Concepts of Physics

IIT JEE Physics (1978 to 2018: 41 Years) Topic-wise Complete Solutions

Collision of Point Masses with Rigid Bodies

Problems from IIT JEE

Problem (IIT JEE 2000): A rod AB of mass $M$ and length $L$ is lying on a horizontal frictionless surface. A particle of mass $m$ travelling along the surface hits the end A of the rod with velocity $v_0$ in the direction perpendicular to AB. The collision is elastic. After the collision the particle comes to rest.

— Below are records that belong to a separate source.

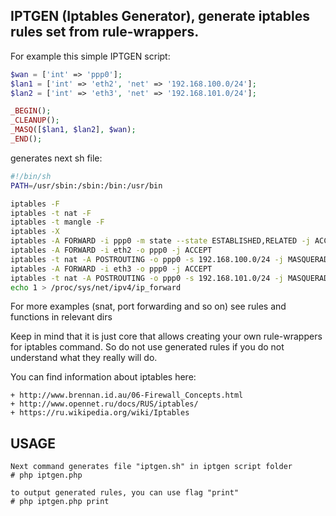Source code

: IPTGEN (Iptables Generator), generate iptables rules set from rule-wrappers.
---
For example this simple IPTGEN script:
```php
$wan = ['int' => 'ppp0'];
$lan1 = ['int' => 'eth2', 'net' => '192.168.100.0/24'];
$lan2 = ['int' => 'eth3', 'net' => '192.168.101.0/24'];

_BEGIN();
_CLEANUP();
_MASQ([$lan1, $lan2], $wan);
_END();

```
generates next sh file:
```bash
#!/bin/sh
PATH=/usr/sbin:/sbin:/bin:/usr/bin

iptables -F
iptables -t nat -F
iptables -t mangle -F
iptables -X
iptables -A FORWARD -i ppp0 -m state --state ESTABLISHED,RELATED -j ACCEPT
iptables -A FORWARD -i eth2 -o ppp0 -j ACCEPT
iptables -t nat -A POSTROUTING -o ppp0 -s 192.168.100.0/24 -j MASQUERADE
iptables -A FORWARD -i eth3 -o ppp0 -j ACCEPT
iptables -t nat -A POSTROUTING -o ppp0 -s 192.168.101.0/24 -j MASQUERADE
echo 1 > /proc/sys/net/ipv4/ip_forward
```

For more examples (snat, port forwarding and so on) see rules and functions in relevant dirs

Keep in mind that it is just core that allows creating your own rule-wrappers for iptables command.
So do not use generated rules if you do not understand what they really will do.

You can find information about iptables here:
```
+ http://www.brennan.id.au/06-Firewall_Concepts.html
+ http://www.opennet.ru/docs/RUS/iptables/
+ https://ru.wikipedia.org/wiki/Iptables
```

USAGE
---
```
Next command generates file "iptgen.sh" in iptgen script folder
# php iptgen.php

to output generated rules, you can use flag "print"
# php iptgen.php print

```
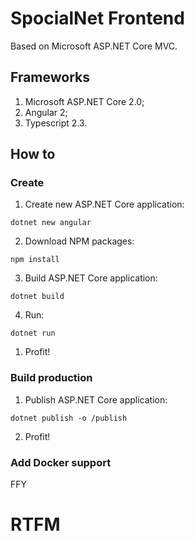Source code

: # SpocialNet Frontend
Based on Microsoft ASP.NET Core MVC.
## Frameworks
1. Microsoft ASP.NET Core 2.0;
1. Angular 2;
1. Typescript 2.3.
## How to
### Create
1. Create new ASP.NET Core application:
```
dotnet new angular
```
2. Download NPM packages:
```
npm install
```
3. Build ASP.NET Core application:
```
dotnet build
```
4. Run:
```
dotnet run
```
1. Profit!
### Build production
1. Publish ASP.NET Core application:
```
dotnet publish -o /publish
```
2. Profit!
### Add Docker support
FFY
# RTFM
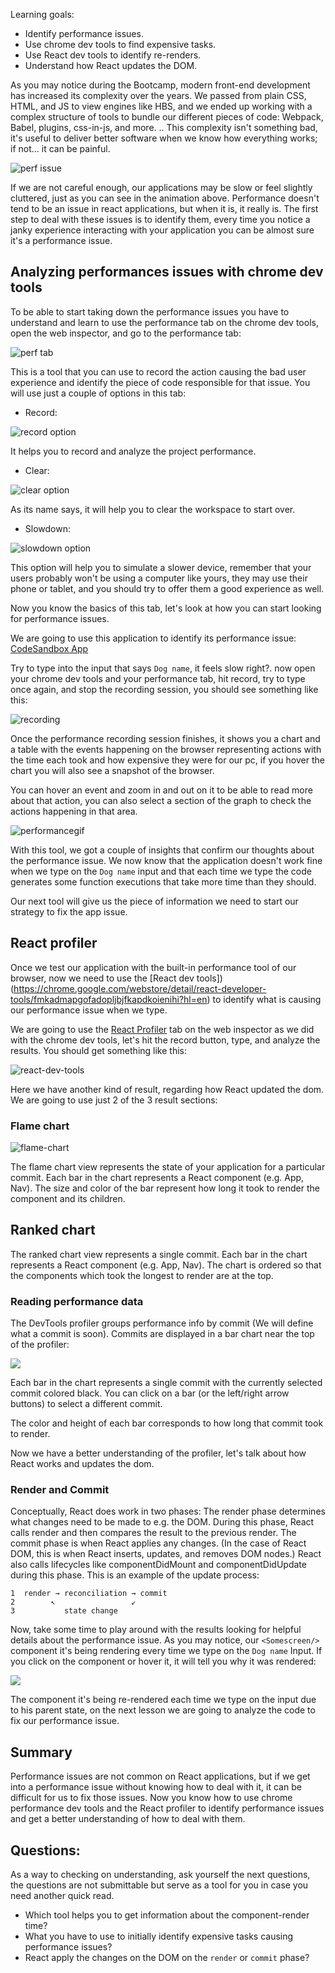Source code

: Learning goals:

- Identify performance issues.
- Use chrome dev tools to find expensive tasks.
- Use React dev tools to identify re-renders.
- Understand how React updates the DOM.

As you may notice during the Bootcamp, modern front-end development has increased its complexity over the years. We passed from plain CSS, HTML, and JS to view engines like HBS, and we ended up working with a complex structure of tools to bundle our different pieces of code: Webpack, Babel, plugins, css-in-js, and more. .. This complexity isn't something bad, it's useful to deliver better software when we know how everything works; if not... it can be painful.

![perf issue](https://i.postimg.cc/WpGPHW7f/ezgif-2-6e32769452d6.gif)

If we are not careful enough, our applications may be slow or feel slightly cluttered, just as you can see in the animation above. Performance doesn't tend to be an issue in react applications, but when it is, it really is. The first step to deal with these issues is to identify them, every time you notice a janky experience interacting with your application you can be almost sure it's a performance issue.

## Analyzing performances issues with chrome dev tools

To be able to start taking down the performance issues you have to understand and learn to use the performance tab on the chrome dev tools, open the web inspector, and go to the performance tab:

![perf tab](https://i.postimg.cc/MpjXhSMY/Captura-de-Pantalla-2021-02-07-a-la-s-15-57-24.png)

This is a tool that you can use to record the action causing the bad user experience and identify the piece of code responsible for that issue. You will use just a couple of options in this tab:

- Record:

![record option](https://i.postimg.cc/6psB4Gqd/Captura-de-Pantalla-2021-02-07-a-la-s-16-02-30.png)

It helps you to record and analyze the project performance.

- Clear:

![clear option](https://i.postimg.cc/Rh6zNMzs/Captura-de-Pantalla-2021-02-07-a-la-s-16-04-25.png)

As its name says, it will help you to clear the workspace to start over.

- Slowdown:

![slowdown option](https://i.postimg.cc/8k9Sxrhq/Captura-de-Pantalla-2021-02-07-a-la-s-16-05-52.png)

This option will help you to simulate a slower device, remember that your users probably won't be using a computer like yours, they may use their phone or tablet, and you should try to offer them a good experience as well.

Now you know the basics of this tab, let's look at how you can start looking for performance issues.

We are going to use this application to identify its performance issue:
[CodeSandbox App](https://pyd2w.csb.app/)

Try to type into the input that says `Dog name`, it feels slow right?. now open your chrome dev tools and your performance tab, hit record, try to type once again, and stop the recording session, you should see something like this:

![recording](https://i.postimg.cc/026kVKNB/Captura-de-Pantalla-2021-02-07-a-la-s-19-30-49.png)

Once the performance recording session finishes, it shows you a chart and a table with the events happening on the browser representing actions with the time each took and how expensive they were for our pc, if you hover the chart you will also see a snapshot of the browser.

You can hover an event and zoom in and out on it to be able to read more about that action, you can also select a section of the graph to check the actions happening in that area.

![performancegif](https://i.postimg.cc/sDKCVMqY/sdf.gif)

With this tool, we got a couple of insights that confirm our thoughts about the performance issue. We now know that the application doesn't work fine when we type on the `Dog name` input and that each time we type the code generates some function executions that take more time than they should.

Our next tool will give us the piece of information we need to start our strategy to fix the app issue.

## React profiler

Once we test our application with the built-in performance tool of our browser, now we need to use the [React dev tools])(https://chrome.google.com/webstore/detail/react-developer-tools/fmkadmapgofadopljbjfkapdkoienihi?hl=en) to identify what is causing our performance issue when we type.

We are going to use the [React Profiler](https://reactjs.org/blog/2018/09/10/introducing-the-react-profiler.html) tab on the web inspector as we did with the chrome dev tools, let's hit the record button, type, and analyze the results. You should get something like this:

![react-dev-tools](https://i.postimg.cc/Z0tjrxW9/Captura-de-Pantalla-2021-02-07-a-la-s-20-07-34.png)

Here we have another kind of result, regarding how React updated the dom. We are going to use just 2 of the 3 result sections:

### Flame chart

![flame-chart](https://i.postimg.cc/YqQBTXfs/Captura-de-Pantalla-2021-02-07-a-la-s-20-13-21.png)

The flame chart view represents the state of your application for a particular commit. Each bar in the chart represents a React component (e.g. App, Nav). The size and color of the bar represent how long it took to render the component and its children.

## Ranked chart

The ranked chart view represents a single commit. Each bar in the chart represents a React component (e.g. App, Nav). The chart is ordered so that the components which took the longest to render are at the top.

### Reading performance data

The DevTools profiler groups performance info by commit (We will define what a commit is soon). Commits are displayed in a bar chart near the top of the profiler:

![](https://reactjs.org/static/bd72dec045515d59be51c944e902d263/d8f62/commit-selector.png)

Each bar in the chart represents a single commit with the currently selected commit colored black. You can click on a bar (or the left/right arrow buttons) to select a different commit.

The color and height of each bar corresponds to how long that commit took to render.

Now we have a better understanding of the profiler, let's talk about how React works and updates the dom.

### Render and Commit

Conceptually, React does work in two phases:
The render phase determines what changes need to be made to e.g. the DOM. During this phase, React calls render and then compares the result to the previous render.
The commit phase is when React applies any changes. (In the case of React DOM, this is when React inserts, updates, and removes DOM nodes.) React also calls lifecycles like componentDidMount and componentDidUpdate during this phase.
This is an example of the update process:

```
1  render → reconciliation → commit
2        ↖                 ↙
3           state change
```

Now, take some time to play around with the results looking for helpful details about the performance issue. As you may notice, our `<Somescreen/>` component it's being rendering every time we type on the `Dog name` Input. If you click on the component or hover it, it will tell you why it was rendered:

![](https://i.postimg.cc/cCg0K03x/Captura-de-Pantalla-2021-02-07-a-la-s-20-49-14.png)

The component it's being re-rendered each time we type on the input due to his parent state, on the next lesson we are going to analyze the code to fix our performance issue.

## Summary

Performance issues are not common on React applications, but if we get into a performance issue without knowing how to deal with it, it can be difficult for us to fix those issues. Now you know how to use chrome performance dev tools and the React profiler to identify performance issues and get a better understanding of how to deal with them.

## Questions:

As a way to checking on understanding, ask yourself the next questions, the questions are not submittable but serve as a tool for you in case you need another quick read.

- Which tool helps you to get information about the component-render time?
- What you have to use to initially identify expensive tasks causing performance issues?
- React apply the changes on the DOM on the `render` or `commit` phase?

  1. Find the ratio $m/M$.
  2. A point P on the rod is at rest immediately after collision. Find the distance AP.
  3. Find the linear speed of the point P a time $\frac{\pi L}{3v_0}$ after the collision.

Solution: Collision of Rigid Bodies Let C be centre of mass of the rod of mass $M$ and length $L$. Consider the rod and the particle together as a system. Let $v$ be velocity of C and $\omega$ be angular velocity of the rod just after collision. The linear momentum of the system just before and just after the collision is, \begin{align} p_i=mv_0,&&p_f=Mv.\nonumber \end{align} There is no external force on the system in $x$ direction. Hence, linear momentum in $x$~direction is conserved i.e., $p_i=p_f$, which gives, \begin{align} \label{hpb:eqn:1} Mv=mv_0. \end{align} The angular momentum of the system about C just before and just after the collision is, \begin{align} L_i=mv_0 L/2,&&L_f=\omega I_c=M\omega L^2/12.\nonumber \end{align} There is no external torque on the system about C. Hence, angular momentum of the system about C is conserved i.e., $L_i=L_f$, which gives, \begin{align} \label{hpb:eqn:2} mv_0=M\omega L/6. \end{align} The kinetic energy before and after the collision is, \begin{align} &K_i=\tfrac{1}{2}mv_0^2,&K_f=\tfrac{1}{2}Mv^2+\tfrac{1}{2}I_c\omega^2.\nonumber \end{align} Since kinetic energy is conserved in elastic collision, $K_i=K_f$, i.e., \begin{align} \label{hpb:eqn:3} mv_0^2=Mv^2+(ML^2/12)\omega^2. \end{align} Solve above equations to get ${m}/{M}={1}/{4}$, $v={v_0}/{4}$, and $\omega={3v_0}/{(2L)}$.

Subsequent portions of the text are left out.